Sensors and microcontrollers talk to each other through communication protocols. Understanding these protocols is fundamental to embedded systems work.
Analog sensors: the simple ones
Some sensors output a voltage that changes with what they are measuring. A simple temperature sensor might output 0 volts at 0°C and 3.3 volts at 100°C. The microcontroller reads this voltage with its Analog-to-Digital Converter (ADC) and converts it to a number.
// Read the ADC (12-bit, so values from 0 to 4095)
uint16_t raw = ADC_Read(ADC_CHANNEL_0);
// Convert to voltage (assuming 3.3V reference)
float voltage = (raw / 4095.0f) * 3.3f;
// Convert to temperature (for our example sensor)
float temperature_celsius = voltage * 100.0f;Analog sensors are simple but have a problem: they are sensitive to electrical noise. Long wires pick up interference and your readings become inaccurate. For anything more than a few centimeters, digital sensors are better.
Digital sensors: more accurate, more complex
Digital sensors do the analog-to-digital conversion themselves and send the result as digital data. They use communication protocols — standardized ways of sending bits between chips.

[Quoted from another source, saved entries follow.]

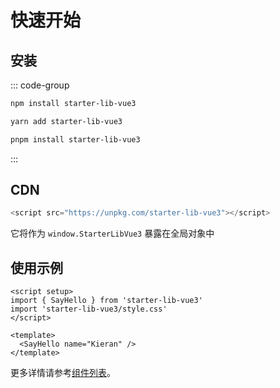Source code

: # 快速开始

## 安装

::: code-group

```sh [npm]
npm install starter-lib-vue3
```

```sh [yarn]
yarn add starter-lib-vue3
```

```sh [pnpm]
pnpm install starter-lib-vue3
```
:::

## CDN

```js
<script src="https://unpkg.com/starter-lib-vue3"></script>
```

它将作为 `window.StarterLibVue3` 暴露在全局对象中

## 使用示例

```vue
<script setup>
import { SayHello } from 'starter-lib-vue3'
import 'starter-lib-vue3/style.css'
</script>

<template>
  <SayHello name="Kieran" />
</template>
```

更多详情请参考[组件列表](/components/index)。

The three protocols you will use most often are I2C, SPI, and UART.
I2C: two wires, many devices
I2C uses just two wires: SDA (data) and SCL (clock). The clever part is that many sensors can share the same two wires. Each sensor has a unique address, so the microcontroller can talk to each one individually.
// Read temperature from a sensor at I2C address 0x48
uint8_t data[2];
HAL_I2C_Master_Receive(&hi2c1, 0x48 << 1, data, 2, 100);
// The sensor sends 2 bytes. Combine them and convert.
int16_t raw_temp = (data[0] << 8) | data[1];
float temperature = raw_temp * 0.0625f;I2C is the most common protocol for sensors. Temperature sensors, humidity sensors, accelerometers, barometric pressure sensors — most of them use I2C.
SPI: faster, more wires
SPI uses four wires: MOSI (data out), MISO (data in), SCK (clock), and CS (chip select). It is faster than I2C but uses more pins. Each device needs its own CS line.
SPI is used for things that need speed: SD cards, displays, high-speed ADCs.
UART: the simplest serial protocol
UART uses two wires: TX (transmit) and RX (receive). It is point-to-point — one device to one device. GPS modules, Bluetooth modules, and WiFi modules typically use UART.
Choosing the right protocol
For most sensors on a PCB: use I2C. It is simple, uses few pins, and supports multiple devices.
For high-speed data (displays, SD cards): use SPI.
For modules with their own processor (GPS, Bluetooth): use UART.
A practical tip
When a sensor is not responding, the first thing I check is the pull-up resistors. I2C requires pull-up resistors on both SDA and SCL lines. Without them, the bus does not work. Many development boards include them, but if you are designing your own PCB, do not forget them.